Content starts

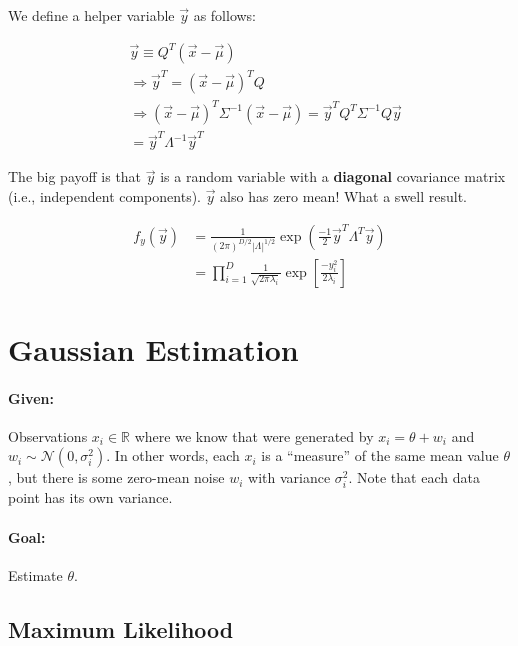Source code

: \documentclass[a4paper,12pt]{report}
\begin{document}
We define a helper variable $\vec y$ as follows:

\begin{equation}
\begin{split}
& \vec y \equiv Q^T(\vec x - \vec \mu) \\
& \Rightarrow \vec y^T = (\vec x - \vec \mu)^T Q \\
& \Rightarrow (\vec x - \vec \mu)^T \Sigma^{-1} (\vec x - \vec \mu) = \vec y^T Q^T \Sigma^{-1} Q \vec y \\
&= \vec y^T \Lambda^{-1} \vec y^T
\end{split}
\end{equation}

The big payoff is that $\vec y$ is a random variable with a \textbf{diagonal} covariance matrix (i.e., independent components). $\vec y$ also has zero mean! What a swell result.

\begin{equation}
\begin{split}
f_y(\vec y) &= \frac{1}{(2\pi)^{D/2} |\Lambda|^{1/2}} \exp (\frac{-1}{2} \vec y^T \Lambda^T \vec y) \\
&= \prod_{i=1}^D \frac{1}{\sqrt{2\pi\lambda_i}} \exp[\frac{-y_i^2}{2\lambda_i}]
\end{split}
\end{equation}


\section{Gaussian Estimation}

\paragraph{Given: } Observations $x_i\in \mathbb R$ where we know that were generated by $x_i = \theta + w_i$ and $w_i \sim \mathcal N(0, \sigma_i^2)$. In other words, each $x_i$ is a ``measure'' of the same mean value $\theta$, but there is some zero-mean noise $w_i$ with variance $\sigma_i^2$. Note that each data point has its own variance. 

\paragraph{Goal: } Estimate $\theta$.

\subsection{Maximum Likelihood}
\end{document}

Content ends
Content starts

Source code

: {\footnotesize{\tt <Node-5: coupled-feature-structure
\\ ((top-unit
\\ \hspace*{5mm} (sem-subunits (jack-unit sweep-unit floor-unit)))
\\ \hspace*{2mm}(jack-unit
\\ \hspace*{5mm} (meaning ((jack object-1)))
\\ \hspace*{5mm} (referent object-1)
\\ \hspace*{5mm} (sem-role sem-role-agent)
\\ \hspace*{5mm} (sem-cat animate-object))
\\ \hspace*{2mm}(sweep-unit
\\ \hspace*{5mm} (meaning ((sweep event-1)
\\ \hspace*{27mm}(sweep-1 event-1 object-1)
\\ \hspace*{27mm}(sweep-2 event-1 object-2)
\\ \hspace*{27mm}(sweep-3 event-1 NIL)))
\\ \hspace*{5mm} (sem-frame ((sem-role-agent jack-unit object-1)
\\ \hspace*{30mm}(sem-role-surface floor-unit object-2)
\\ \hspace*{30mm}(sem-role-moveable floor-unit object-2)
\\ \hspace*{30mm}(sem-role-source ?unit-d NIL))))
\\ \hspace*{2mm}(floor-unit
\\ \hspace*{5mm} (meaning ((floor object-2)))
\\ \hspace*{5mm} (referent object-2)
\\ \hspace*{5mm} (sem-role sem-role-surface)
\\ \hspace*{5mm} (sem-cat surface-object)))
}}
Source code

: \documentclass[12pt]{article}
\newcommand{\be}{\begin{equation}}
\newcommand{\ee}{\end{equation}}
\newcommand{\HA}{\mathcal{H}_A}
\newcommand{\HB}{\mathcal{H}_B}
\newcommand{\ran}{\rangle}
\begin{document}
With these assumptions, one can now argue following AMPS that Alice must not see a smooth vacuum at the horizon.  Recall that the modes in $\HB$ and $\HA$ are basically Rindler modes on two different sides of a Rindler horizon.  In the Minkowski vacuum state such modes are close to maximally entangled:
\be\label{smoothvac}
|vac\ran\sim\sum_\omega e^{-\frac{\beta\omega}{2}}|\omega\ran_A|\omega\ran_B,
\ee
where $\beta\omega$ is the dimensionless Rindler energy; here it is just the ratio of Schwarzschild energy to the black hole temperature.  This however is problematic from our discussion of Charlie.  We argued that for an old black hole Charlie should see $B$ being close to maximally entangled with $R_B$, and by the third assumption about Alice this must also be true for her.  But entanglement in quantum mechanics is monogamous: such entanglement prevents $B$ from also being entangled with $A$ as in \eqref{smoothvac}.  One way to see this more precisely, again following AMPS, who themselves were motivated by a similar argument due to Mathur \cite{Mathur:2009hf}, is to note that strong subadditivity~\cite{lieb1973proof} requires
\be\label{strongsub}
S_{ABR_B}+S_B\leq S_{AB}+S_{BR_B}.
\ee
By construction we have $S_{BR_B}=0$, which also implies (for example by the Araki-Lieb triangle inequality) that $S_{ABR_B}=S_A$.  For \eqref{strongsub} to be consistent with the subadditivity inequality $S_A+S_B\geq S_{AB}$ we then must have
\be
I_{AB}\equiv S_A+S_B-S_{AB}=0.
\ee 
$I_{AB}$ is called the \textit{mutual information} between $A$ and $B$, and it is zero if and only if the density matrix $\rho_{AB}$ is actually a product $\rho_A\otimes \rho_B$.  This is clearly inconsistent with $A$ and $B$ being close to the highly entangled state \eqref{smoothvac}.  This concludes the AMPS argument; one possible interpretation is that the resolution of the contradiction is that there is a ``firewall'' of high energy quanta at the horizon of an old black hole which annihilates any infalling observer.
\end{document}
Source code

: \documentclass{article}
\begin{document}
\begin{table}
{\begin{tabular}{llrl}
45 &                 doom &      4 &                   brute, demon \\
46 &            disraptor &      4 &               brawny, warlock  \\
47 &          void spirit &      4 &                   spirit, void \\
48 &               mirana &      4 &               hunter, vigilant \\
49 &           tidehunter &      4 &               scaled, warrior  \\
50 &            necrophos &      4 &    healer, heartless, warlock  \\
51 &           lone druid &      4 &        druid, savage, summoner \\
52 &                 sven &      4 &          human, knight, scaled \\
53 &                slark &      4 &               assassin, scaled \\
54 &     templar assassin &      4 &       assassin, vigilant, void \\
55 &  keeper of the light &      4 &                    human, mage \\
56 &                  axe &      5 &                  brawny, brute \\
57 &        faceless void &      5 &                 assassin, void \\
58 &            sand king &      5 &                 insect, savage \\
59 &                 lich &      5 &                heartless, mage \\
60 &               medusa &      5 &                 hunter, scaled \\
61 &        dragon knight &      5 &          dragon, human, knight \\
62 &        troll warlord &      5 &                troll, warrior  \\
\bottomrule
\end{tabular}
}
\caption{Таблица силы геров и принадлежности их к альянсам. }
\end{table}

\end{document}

Content ends

Task to carry out
From the data above, copy every line where "This" appears.

Solution to the problem
where $\beta\omega$ is the dimensionless Rindler energy; here it is just the ratio of Schwarzschild energy to the black hole temperature.  This however is problematic from our discussion of Charlie.  We argued that for an old black hole Charlie should see $B$ being close to maximally entangled with $R_B$, and by the third assumption about Alice this must also be true for her.  But entanglement in quantum mechanics is monogamous: such entanglement prevents $B$ from also being entangled with $A$ as in \eqref{smoothvac}.  One way to see this more precisely, again following AMPS, who themselves were motivated by a similar argument due to Mathur \cite{Mathur:2009hf}, is to note that strong subadditivity~\cite{lieb1973proof} requires
$I_{AB}$ is called the \textit{mutual information} between $A$ and $B$, and it is zero if and only if the density matrix $\rho_{AB}$ is actually a product $\rho_A\otimes \rho_B$.  This is clearly inconsistent with $A$ and $B$ being close to the highly entangled state \eqref{smoothvac}.  This concludes the AMPS argument; one possible interpretation is that the resolution of the contradiction is that there is a ``firewall'' of high energy quanta at the horizon of an old black hole which annihilates any infalling observer.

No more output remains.